[Stored data]
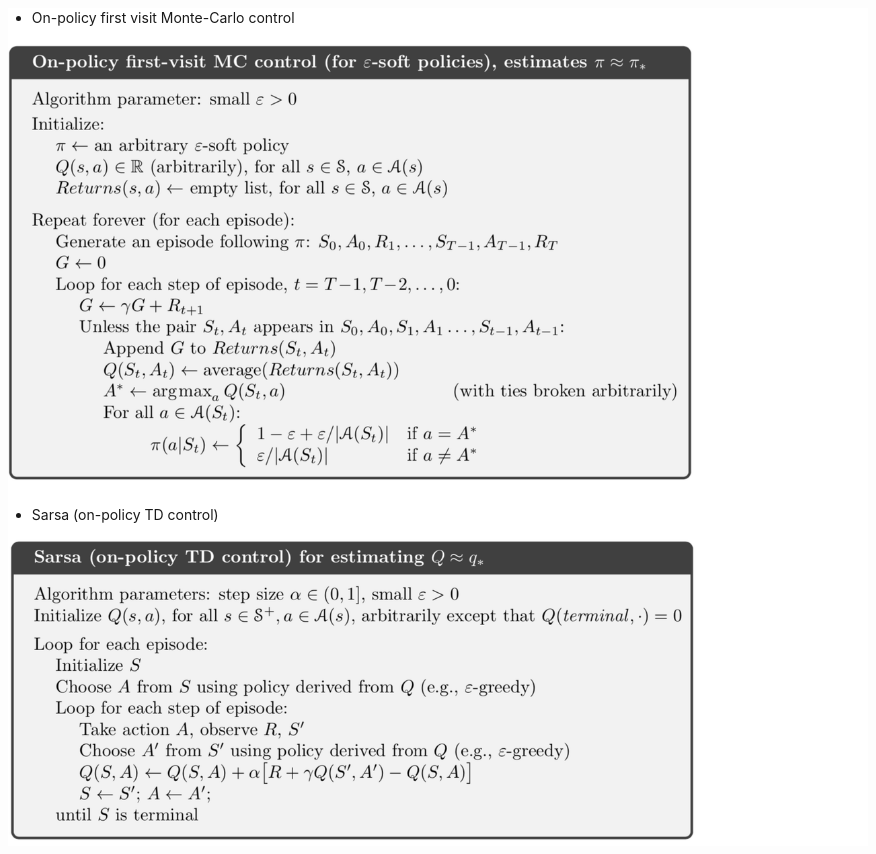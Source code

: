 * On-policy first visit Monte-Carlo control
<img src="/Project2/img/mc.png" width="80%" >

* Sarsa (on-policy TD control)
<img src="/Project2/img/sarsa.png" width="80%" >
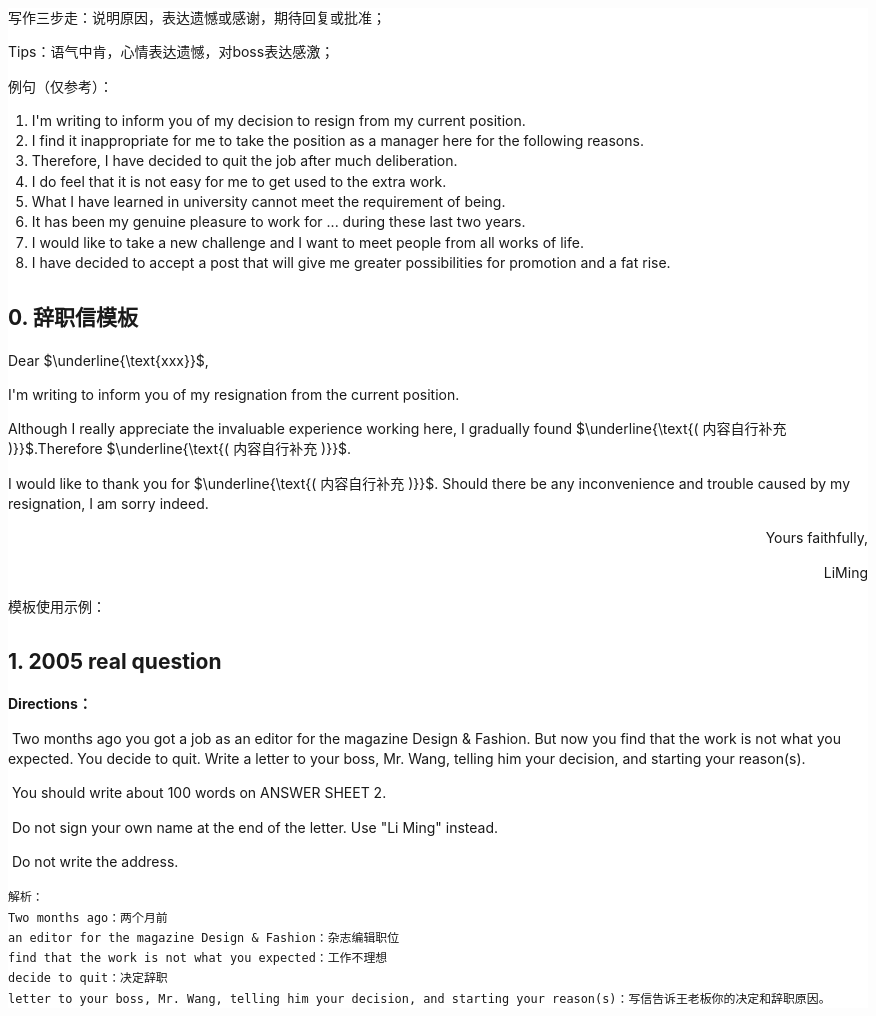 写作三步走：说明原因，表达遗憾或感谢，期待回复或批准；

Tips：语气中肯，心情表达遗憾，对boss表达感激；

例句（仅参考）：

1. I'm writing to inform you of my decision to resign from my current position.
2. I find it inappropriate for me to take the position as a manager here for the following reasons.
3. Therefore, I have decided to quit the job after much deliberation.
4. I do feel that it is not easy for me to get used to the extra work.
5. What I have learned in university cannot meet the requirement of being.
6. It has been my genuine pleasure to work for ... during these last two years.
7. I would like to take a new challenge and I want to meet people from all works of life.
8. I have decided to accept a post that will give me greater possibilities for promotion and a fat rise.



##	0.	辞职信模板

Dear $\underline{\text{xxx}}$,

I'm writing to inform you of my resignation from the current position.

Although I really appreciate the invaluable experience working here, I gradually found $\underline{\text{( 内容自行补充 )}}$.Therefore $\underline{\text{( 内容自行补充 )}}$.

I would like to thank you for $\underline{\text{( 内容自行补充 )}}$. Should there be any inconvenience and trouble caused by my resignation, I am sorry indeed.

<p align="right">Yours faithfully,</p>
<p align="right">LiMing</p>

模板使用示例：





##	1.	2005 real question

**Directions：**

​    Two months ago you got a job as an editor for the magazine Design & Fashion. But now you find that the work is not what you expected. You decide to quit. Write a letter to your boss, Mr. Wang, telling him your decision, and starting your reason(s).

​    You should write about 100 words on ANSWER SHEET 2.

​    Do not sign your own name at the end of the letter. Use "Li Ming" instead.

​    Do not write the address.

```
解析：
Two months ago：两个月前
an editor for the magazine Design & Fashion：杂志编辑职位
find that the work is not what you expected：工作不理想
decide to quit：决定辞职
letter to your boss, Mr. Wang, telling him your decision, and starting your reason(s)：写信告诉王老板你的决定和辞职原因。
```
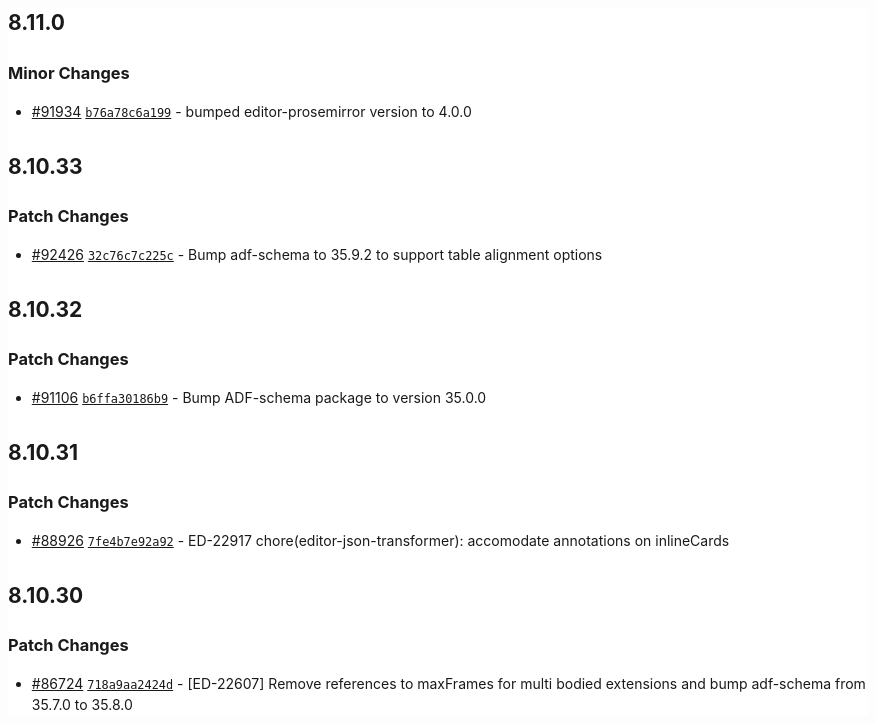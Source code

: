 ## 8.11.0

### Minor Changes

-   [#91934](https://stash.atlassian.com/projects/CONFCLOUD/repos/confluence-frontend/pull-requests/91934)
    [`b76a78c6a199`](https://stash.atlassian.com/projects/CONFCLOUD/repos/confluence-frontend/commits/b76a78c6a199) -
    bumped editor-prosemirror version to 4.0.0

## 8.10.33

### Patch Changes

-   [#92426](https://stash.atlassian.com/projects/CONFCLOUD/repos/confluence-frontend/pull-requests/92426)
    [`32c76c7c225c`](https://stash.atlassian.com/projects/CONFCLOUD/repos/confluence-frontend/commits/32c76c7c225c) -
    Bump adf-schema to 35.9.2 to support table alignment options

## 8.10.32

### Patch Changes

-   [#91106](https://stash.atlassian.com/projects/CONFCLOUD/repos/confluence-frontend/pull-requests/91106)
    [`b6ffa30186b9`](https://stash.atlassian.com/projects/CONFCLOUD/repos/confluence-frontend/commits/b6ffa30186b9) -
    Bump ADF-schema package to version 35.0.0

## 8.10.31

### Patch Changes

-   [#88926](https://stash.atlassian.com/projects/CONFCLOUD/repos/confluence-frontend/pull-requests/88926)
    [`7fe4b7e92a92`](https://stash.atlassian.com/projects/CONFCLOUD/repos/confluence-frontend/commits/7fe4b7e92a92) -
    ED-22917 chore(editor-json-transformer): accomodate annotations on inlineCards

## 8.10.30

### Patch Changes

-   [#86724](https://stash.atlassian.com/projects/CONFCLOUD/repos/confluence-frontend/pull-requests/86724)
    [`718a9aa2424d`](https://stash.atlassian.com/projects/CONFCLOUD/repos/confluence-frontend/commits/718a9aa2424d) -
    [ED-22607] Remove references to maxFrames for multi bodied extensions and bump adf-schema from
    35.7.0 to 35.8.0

**WHAT THE EXERCISE ASKS**
The pictures stay out; copy the rest of the data word for word.

**EXERCISE RESPONSE**
Source code

: * On-policy first visit Monte-Carlo control
<img src="/Project2/img/mc.png" width="80%" >

* Sarsa (on-policy TD control)
<img src="/Project2/img/sarsa.png" width="80%" >
 写作三步走：说明原因，表达遗憾或感谢，期待回复或批准；

Tips：语气中肯，心情表达遗憾，对boss表达感激；

例句（仅参考）：

1. I'm writing to inform you of my decision to resign from my current position.
2. I find it inappropriate for me to take the position as a manager here for the following reasons.
3. Therefore, I have decided to quit the job after much deliberation.
4. I do feel that it is not easy for me to get used to the extra work.
5. What I have learned in university cannot meet the requirement of being.
6. It has been my genuine pleasure to work for ... during these last two years.
7. I would like to take a new challenge and I want to meet people from all works of life.
8. I have decided to accept a post that will give me greater possibilities for promotion and a fat rise.



##	0.	辞职信模板

Dear $\underline{\text{xxx}}$,

I'm writing to inform you of my resignation from the current position.

Although I really appreciate the invaluable experience working here, I gradually found $\underline{\text{( 内容自行补充 )}}$.Therefore $\underline{\text{( 内容自行补充 )}}$.

I would like to thank you for $\underline{\text{( 内容自行补充 )}}$. Should there be any inconvenience and trouble caused by my resignation, I am sorry indeed.

<p align="right">Yours faithfully,</p>
<p align="right">LiMing</p>

模板使用示例：





##	1.	2005 real question

**Directions：**

​    Two months ago you got a job as an editor for the magazine Design & Fashion. But now you find that the work is not what you expected. You decide to quit. Write a letter to your boss, Mr. Wang, telling him your decision, and starting your reason(s).

​    You should write about 100 words on ANSWER SHEET 2.

​    Do not sign your own name at the end of the letter. Use "Li Ming" instead.

​    Do not write the address.

```
解析：
Two months ago：两个月前
an editor for the magazine Design & Fashion：杂志编辑职位
find that the work is not what you expected：工作不理想
decide to quit：决定辞职
letter to your boss, Mr. Wang, telling him your decision, and starting your reason(s)：写信告诉王老板你的决定和辞职原因。
```
Source code

: ## 8.11.0

### Minor Changes

-   [#91934](https://stash.atlassian.com/projects/CONFCLOUD/repos/confluence-frontend/pull-requests/91934)
    [`b76a78c6a199`](https://stash.atlassian.com/projects/CONFCLOUD/repos/confluence-frontend/commits/b76a78c6a199) -
    bumped editor-prosemirror version to 4.0.0

## 8.10.33

### Patch Changes

-   [#92426](https://stash.atlassian.com/projects/CONFCLOUD/repos/confluence-frontend/pull-requests/92426)
    [`32c76c7c225c`](https://stash.atlassian.com/projects/CONFCLOUD/repos/confluence-frontend/commits/32c76c7c225c) -
    Bump adf-schema to 35.9.2 to support table alignment options

## 8.10.32

### Patch Changes

-   [#91106](https://stash.atlassian.com/projects/CONFCLOUD/repos/confluence-frontend/pull-requests/91106)
    [`b6ffa30186b9`](https://stash.atlassian.com/projects/CONFCLOUD/repos/confluence-frontend/commits/b6ffa30186b9) -
    Bump ADF-schema package to version 35.0.0

## 8.10.31

### Patch Changes

-   [#88926](https://stash.atlassian.com/projects/CONFCLOUD/repos/confluence-frontend/pull-requests/88926)
    [`7fe4b7e92a92`](https://stash.atlassian.com/projects/CONFCLOUD/repos/confluence-frontend/commits/7fe4b7e92a92) -
    ED-22917 chore(editor-json-transformer): accomodate annotations on inlineCards

## 8.10.30

### Patch Changes

-   [#86724](https://stash.atlassian.com/projects/CONFCLOUD/repos/confluence-frontend/pull-requests/86724)
    [`718a9aa2424d`](https://stash.atlassian.com/projects/CONFCLOUD/repos/confluence-frontend/commits/718a9aa2424d) -
    [ED-22607] Remove references to maxFrames for multi bodied extensions and bump adf-schema from
    35.7.0 to 35.8.0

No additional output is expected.